I think the problem is mainly that ingestProcessed.py is still operating in the same way as the previous source ingestion scripts. That is, it outputs rows conforming to an externally defined schema using available metadata rather than using the available metadata to determine the output schema. As you say, the metadata and schemas are camera specific, so you end up with a bunch of IFs and potentially have to modify code every time you encounter a new camera.

My thoughts were that we would either:

have pipeline runs output afw tables containing the desired metadata, and ingest exposure metadata by feeding these tables to the existing ingestCatalogTask
or, write an ingestExposureTask which builds a schema based on the metadata present in FITS files. The task config probably needs to be able to explicitly list the interesting metadata keys or exclude undesirable keys.

In the latter case, I’d rather the exposure metadata ingestion script not be tasked with computing sky coordinates for the 4 corners of the exposure, or FWHMs, even though the code for that seems to be identical across all cameras supported thus far. I’d prefer to see that sort of thing done by the pipeline code.
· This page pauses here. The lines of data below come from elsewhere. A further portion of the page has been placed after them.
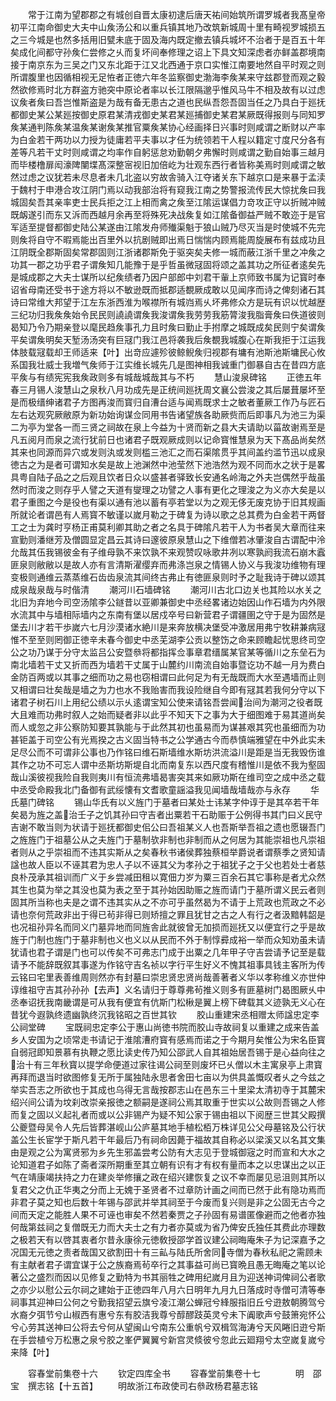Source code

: <!-- { "loadSidebar": true } -->
　　常于江南为望郡郡之有城创自晋太康初逮后唐天祐间始筑所谓罗城者我髙皇帝初平江南命御史大夫中山矦汤公和以重兵镇其地乃改筑新城周十里有畸视罗城损五之三今城是也然多括用旧甓未底于固及海内既定撤去镇兵城坏不治者于是百五十年矣成化间都守孙矦仁尝修之乆而复坏间奉修理之诏上下具文知深虑者亦鲜盖郡境南接于南京东为三吴之门又东北距于江又北西通于京口实惟江南要地然自平时观之则所谓腹里也因循相视无足恠者正徳六年冬监察御史渤海李矦某来守兹郡登而观之毅然欲修焉时北方群盗方驰突中原论者率以长江限隔邈乎惟风马牛不相及故有以过虑议矦者矦曰吾岂惟斯盗是为哉有备无患古之道也民纵吾怨吾固当任之乃具白于廵抚都御史某公某廵按御史原君某清戎御史某君某廵捕御史某君某厥既得报则与同知罗矦某通判陈矦某温矦某谢矦某推官粟矦某协心经画择日兴事时则咸谓之断财以产率为白金若干两功以力授为徒庸若平夫事以才任为统领若干人程以籍定寸度尺分各有差等凡若干丈时则咸谓之均率作自躬惩怠劝勤朝夕弗懈时则咸谓之勤自始事三越月而毕楼橹扉闳濠陴闉堞髙深整宻视旧加倍屹为壮观东西行者皆称美焉时则咸谓之敏然过虑之议犹若未尽息者未几北盗以穷故舎骑入江夺诸关东下越京口是来暴于孟渎于魏村于申港合攻江阴门焉以动我部治将有窥我江南之势警报流传民大惊扰矦曰我城固矣吾其亲率吏士民兵拒之江上相而禽之矦至江隂运谋倡力竒攻正守以折贼冲贼既衂遂引而东又泝而西越月余再至将殊死决战矦复如江隂备御益严贼不敢迩于是官军适至提督都御史陆公某遂由江隂发舟师殱渠魁于狼山贼乃尽灭当是时使城不先完则矦将自守不暇焉能出百里外以抗剧贼即出焉日惴惴内顾焉能周旋展布有兹成功且江阴既全郡斯固矣常郡固则江浙诸郡斯免于驱突矣夫修一城而蔽江浙千里之冲矦之功其一郡之功乎君子谓矦知几能豫于是乎哲虽微冦固将颂之盖其功之所征者逺矣先是城成郡之大夫士谋所以纪矦绩者乃因户部郎中刘君干軰上京师致书属为记寳时奉诏省母南还受书于途方将以不敏逊既而抵郡适覩厥成敢以见闻序而诗之俾刻诸石其诗曰常维大邦望于江左东浙西淮为喉襟所有城岿焉乆坏弗修众方是玩有识以忧越歴三纪功归我矦矦始令民民则譊譊谓矦我浚谓矦我劳劳我筋膂浚我脂膏矦曰佚道彼则曷知乃令乃期亲登以麾民趋矦事孔力且时矦曰勤止手拊摩之城既成矣民则宁矣谓矦平矣谓矦明矣天堑汤汤突有巨冦门我江邑将袭我后矦覩我城腹心在斯我拒于江运我体肢载冦载却王师适来【叶】出竒应遽殄彼鲸鲵矦归视郡有墉有池斯池斯墉民心攸系国我壮威士我増气矦师于江实维长城先几是图神相我诚重门御暴自古在昔四方底平矦与有绩宪宪我矦政则多有城哉城哉其与不朽
　　慧山浚泉碑铭
　　正徳五年春三月锡人浚慧山之泉秋八月功成先是正统间廵抚周文襄公尝浚之其后屡葺屡坏至是而极缙绅诸君子方图再浚而寳归自漕台适与闻焉既求士之敏者董厥工作乃与匠石左右达观究厥敝原为新功始询谋佥同用书告诸望族各助厥赀而后即事凡为池三为渠二为亭为堂各一而三贤之祠故在泉上今益为十贤而新之县大夫请助以菑故谢焉至是凡五阅月而泉之流行犹前日也诸君子既观厥成则以记命寳惟慧泉为天下髙品尚矣然其来也同源而异穴或发则汍或发则槛三池汇之而石渠隂贯乎其间盖约滥节迅以成泉徳古之为是者可谓知水矣是故上池渊然中池莹然下池浩然为观不同而水之状于是畧具粤自陆子品之之后观且饮者日众以盛甚者驿致长安通名岭海之外夫岂偶然乎哉虽然时而浚之则存乎人譬之天道有燮理之功譬之人事有更化之理浚之为义亦大矣是以君子重图之今是役也有渠以通有池以蓄有亭若堂以为之观无侈无废克协于旧其规画所就论者谓邑有人焉寳不敏谨以嵗月勒之于碑复为诗以歌之总其费为白金若干两督工之士为龚时亨杨正甫莫利卿其助之者之名具于碑隂凡若干人为书者吴大章而往来宣勤则潘继芳及僧圆显定昌云其诗曰邃彼原泉慧山之下维僧若冰肇浚自古谓配中泠允哉其伍我锡彼金有子维母孰不来饮孰不来观赞叹咏歌井冽以寒孰阏我流石崩木蠧匪泉则敝敝以是故人亦有言清斯濯缨弃而弗涤岂泉之情锡人协义与我浚功维物有理变极则通维云蒸蒸维石齿齿泉流其间终古弗止有徳匪泉则时予之耻我诗于碑以颂其成泉哉泉哉与时偕清
　　潮河川石墙碑铭
　　潮河川古北口边关也其险以水关之北旧为弃地今司空汤隂李公鐩昔以亚卿兼御史中丞经畧诸边始因山作石墙为内外限水流其中与墙相际墙内之东南有堡以居戍卒号曰新营君子谓疆圉之守于是为固然是堡去川才若干歩嵗六七月沙漠诸水絶川是来奔放横决堡受冲激居用弗宁牧耕兼病冦惟不至至则罔御正徳辛未春今御史中丞芜湖李公贡以整饬之命来顾瞻起忧思终司空公之功乃谋于分守太监吕公安暨叅将都指挥佥事章君缙属某官某等循川之东垒石为南北墙若干丈又折而西为墙若干丈属于山麓约川南流自始事暨讫功不越一月为费白金防百两或以其事之细而功之易也窃相谓曰此何足为有无哉既而大水至遇墙而止则又相谓曰壮矣哉是墙之为力也水不我贻害而我设险继自今即有冦其若我何分守以下诸君子树石川上用纪公绩以示乆逺谓宝知公使来请铭吾尝闻治间为潮河之役者既大且难而功弗时叙人之始而疑者非以此乎不知天下之事为大于细图难于易其道尚矣而人或忽之非公察防知要其孰能与于此然其初也虽易而为谋甚艰其究也虽细而为功甚钜盖于司空公有光焉揆之古义固当特书之公学通古今而恭慎端雅望在中外此实未足尽公而不可谓非公事也乃作铭曰维石斯墙维水斯坊洪流溢川是距是当无我毁伤谁其作之功不可忘人谓中丞斯坊斯堤自北而南复东以西尺度有稽惟川是依不我为壑固哉山溪彼视我险自我则夷川有恒流弗墙曷害突其来如厥功斯在维司空之成中丞之载中丞受命殿我北门备御有武绥懐有文耆歌童謡溢我见闻墙哉墙哉亦与永存
　　华氏墓门碑铭
　　锡山华氏有以义旌门于墓者曰某处士讳某字仲谆于是其卒若干年矣曷为旌之盖治壬子之饥其孙曰守吉者出粟若干石助赈于公例得书其门曰义民守吉谢不敢当则为状请于廵抚都御史佀公曰吾祖某义人也吾斯举吾祖之遗也愿辍吾门之旌旌门于祖墓公从之夫旌门于墓制欤非制也非制而从之何居为其能崇祖也凡崇祖者则从之乎崇祖而不违其实斯从之矣春秋书诸侯葬独蔡桓举爵说者谓蔡季之贤知请諡也故人臣以不诬其君为忠人子以不诬其父为孝孙之于祖犹子之于父也若处士者慈良朴茂承其祖训而广义于乡尝减田租以寛佃力岁为粟三百余石其它事称是者尤众然其生也莫为举之其没也莫为表之至于其孙始因助赈之旌而请门于墓所谓义民云者则固其所当称也夫是之谓不违其实从之不亦可乎虽然曷为不请于上荒政也荒政之不必请也奈何荒政非出于得已茍非得已则矫擅之罪且犹甘之古之人有行之者汲黯韩韶是也况祖孙异名而同义门墓异地而同旌舎此就彼曾无加损而廵抚又以便宜行之乎是故旌于门制也旌门于墓非制也义也义以从民而不外于制惇彛成裕一举而众知劝虽未请犹请也君子谓是门也可以传矣不可弗志门成于出粟之几年甲子守吉尝请予记至是载请予不能辞既叙其事遂为作铭守吉名祯以字行平生好义不愧其祖事具钱主客所为传云铭曰宅里表善维周则然亦有封墓曰崇忠贤忠贤尚哉善著者义华以孝称维义亦世仲谆维祖守吉其孙孙孙【去声】义名请归于尊尊弗茍推义则多有匪墓树门曷图厥乆中丞奉诏抚我南畿谓是可从我有便宜有伉斯门松楸是翼上榜下碑载其义迹孰无义心在昔犹今遐孰终遗幽孰终沉我铭昭之百世其钦
　　胶山重建宋丞相赠太师諡忠定李公祠堂碑
　　宝既祠忠定李公于惠山尚徳书院而胶山寺故祠复以重建之成来告盖乡人安国为之顷常走书请记于淮隂漕府寳有感焉而诺之于今期月矣惟公为宋名臣寳自弱冠即知景慕有执鞭之愿比读史传乃知公邵武人自其祖始居吾锡于是心益向往之治十有三年秋寳以提学命便道过家往谒公祠至则废坏已乆僧以木主寓泉亭上肃寳再拜而退当时欲图修复无所于属独陆永思者舍田七亩以为供具盖慨叹者乆之今兹之举实吾志之所欲也于其成也乌得无言哉按郡志山在邑东三十里梁太清初寺于其麓宋绍兴间公请为坟刹改崇亲报徳之额嗣是遂祠公焉其取重于世实以公故则吾锡之人修而复之固以义起礼者而或以公非锡产为疑不知公家于锡由祖以下阅歴三世其父殿撰公夔暨母吴令人先后皆葬湛岘山公庐墓其地手植松栢万株详见公父母墓铭及公行状盖公生长宦学于斯凡若干年最后乃有祠命因薨于福故其自称必以梁溪又以名其文集由是观之公为寓贤邪为乡先生邪盖尝考公防有大志见于登城御宼之时而宣和大水之论知道君子如陈了斋者深所期重至其立朝有识有才有权有量而本之以忠谋出之以正气在靖康竭扶持之力在建炎举修攘之政在绍兴建恢复之议不幸而屡见忌沮则其所以复君父之仇正华夷之分而上无媿于圣贤者不过章防计画之间而已然于此有隐功焉而非君子莫之知也后数十年锡与邵武并举其祠至于今废而复兴则是非之公固无古今之间而天定之能胜人果不可诬也审矣不然若秦贾之子孙固有易谱匿像避而之他者亦独何哉第兹祠之复僧既无力而大夫士之有力者亦莫或为省乃俾安氏独任其费此亦理数之极若天有以啓其衷者尔昔永康徐元徳敎授邵学首议建公祠晦庵朱子为记深嘉予之况国无元徳之责者哉国又欲割田十有三畆与陆氏所舍同寺僧为春秋私祀之需顾未有主献者君子谓宜谋于公之族裔焉茍卒行之其事益可尚已寳晩且愚无晦庵之笔以论著公之盛烈而因以见修复之勤特为书其丽牲之碑用纪嵗月且为迎送神词俾祠公者歌之亦少以慰公云尔祠之建始于正徳四年八月六日明年九月九日落成时寺僧可清等奉祠事其迎神曰公何之兮勤我招望云旗兮凌江潮公蝉冠兮綘服指旧丘兮逰敖朝腾驾兮水裔夕弭节兮山椒西有惠兮东有胶洁我尊兮醇醪跂英灵兮未下阗歌声兮鼓箫宛怀公兮心劳其送神曰公将去兮何从望闽山兮南东公重帆兮双楫驾海涛兮天风睠旧逰兮斯在手尝植兮万松惠之泉兮胶之峯俨翼翼兮新宫灵倐彼兮忽此云廻翔兮太空嵗复嵗兮来降【叶】







　　容春堂前集卷十六
　　钦定四库全书
　　容春堂前集卷十七　　　　明　邵宝　撰志铭【十五首】
　　明故浙江布政使司右叅政杨君墓志铭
Does that seem acceptable?

smonkewitz · January 27, 2016, 2:18am

For the record - one issue with using a FITS image header to create a table schema is that you have to rely on keyword value formatting to determine the column type or do multiple passes over the data. For example, imagine that there is a FITS keyword FOO which in general has some floating point value. Let’s say FOO = 2 in the first exposure processed by the script - the FITS header might encode this value as either 2 or 2.0. If it does the former and the script is using metadata from the first image to create the database schema, it would erroneously create a FOO column of integer type. Another thing I worry about is whether I can I count on FOO always being in the exposure metadata (with some sort of sentinel value indicating whether or not the value is valid). If not, then an ingestion task that doesn’t do 2 passes over all the images to ingest would have to be told about FOO and its type.

afausti · January 27, 2016, 9:11pm

Hi @smonkewitz, I think we should first specify the schema of the image metadata including both single visit and co-add processing. For single visit processing we probably want two metadata tables: ccd (with image quality information, median and rms derived from the src catalogs) and visit (with filter, exposure time, mjd, pointing ra and dec, hour angle, airmass, etc). I like the idea of mapping the header keys to a table and column name in the task configuration, but the schema should be camera indepentend and then the column datatypes are already predefined. And @frossie reminded me that this discussion is relevant for the QA database.

smonkewitz · March 16, 2016, 11:47pm

This came up at the database group meeting today. A fixed schema for a common subset of what camera’s provide may be workable. It may be possible to fit all desirable parameters into a camera/observatory data model (e.g. CAOM). DM-5501 is also highly likely to be relevant for exposure ingestion.